A hole is seen in the engine of China Eastern airlines Flight 736 after it landed in Sydney, Australia, Monday, June 12, 2017. 

Passengers and crew on a China Eastern Airlines flight out of Sydney survived to fly another day after what pilots told air traffic controllers was an “uncontained failure” of an engine. The Shanghai-bound flight returned to Sydney Sunday evening after the problem left a gaping hole in an engine casing. The Airbus A330 plane has two engines. Passengers told Australian media they heard a massive noise an hour after take-off and smelled something burning. Passenger Ashley Beck said after the passengers heard the loud noise, the crew started moving everyone from the left side of the plane.

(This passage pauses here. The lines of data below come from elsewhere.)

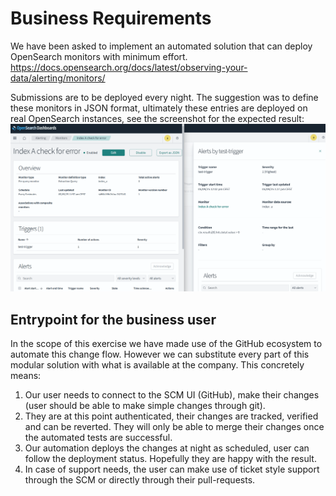 # Business Requirements
We have been asked to implement an automated solution that can deploy OpenSearch monitors with minimum effort.
https://docs.opensearch.org/docs/latest/observing-your-data/alerting/monitors/

Submissions are to be deployed every night.
The suggestion was to define these monitors in JSON format, ultimately these entries are deployed on real OpenSearch instances, see the screenshot for the expected result:
![result](screenshots/os_dashboard.png?raw=true)

## Entrypoint for the business user
In the scope of this exercise we have made use of the GitHub ecosystem to automate this change flow. However we can substitute every part of this modular solution with what is available at the company.
This concretely means:
1. Our user needs to connect to the SCM UI (GitHub), make their changes (user should be able to make simple changes through git).
2. They are at this point authenticated, their changes are tracked, verified and can be reverted. They will only be able to merge their changes once the automated tests are successful.
3. Our automation deploys the changes at night as scheduled, user can follow the deployment status. Hopefully they are happy with the result.
4. In case of support needs, the user can make use of ticket style support through the SCM or directly through their pull-requests.
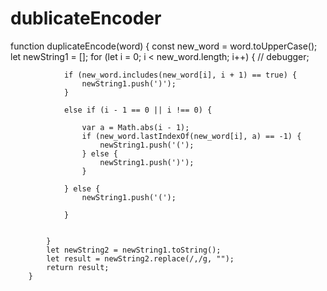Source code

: # dublicateEncoder
function duplicateEncode(word) {
            const new_word = word.toUpperCase();
            let newString1 = [];
            for (let i = 0; i < new_word.length; i++) {
                // debugger;

                if (new_word.includes(new_word[i], i + 1) == true) {
                    newString1.push(')');
                }

                else if (i - 1 == 0 || i !== 0) {

                    var a = Math.abs(i - 1);
                    if (new_word.lastIndexOf(new_word[i], a) == -1) {
                        newString1.push('(');
                    } else {
                        newString1.push(')');
                    }

                } else {
                    newString1.push('(');

                }


            }
            let newString2 = newString1.toString();
            let result = newString2.replace(/,/g, "");
            return result;
        }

Photos showed a jagged, vertical hole in the side of the casing. Aviation expert Greg Waldron tells the BBC that it is “difficult to say at this early juncture what caused such extensive damage” to the engine or whether this could be linked to other recent problems with Rolls-Royce engines. He says investigators will closely examine the plane’s maintenance records, and “will also carefully assess whether a foreign object may have played a role in this.”

China Eastern airlines Flight 736 is parked on the tarmac after it landed in Sydney, Australia, Monday, June 12, 2017.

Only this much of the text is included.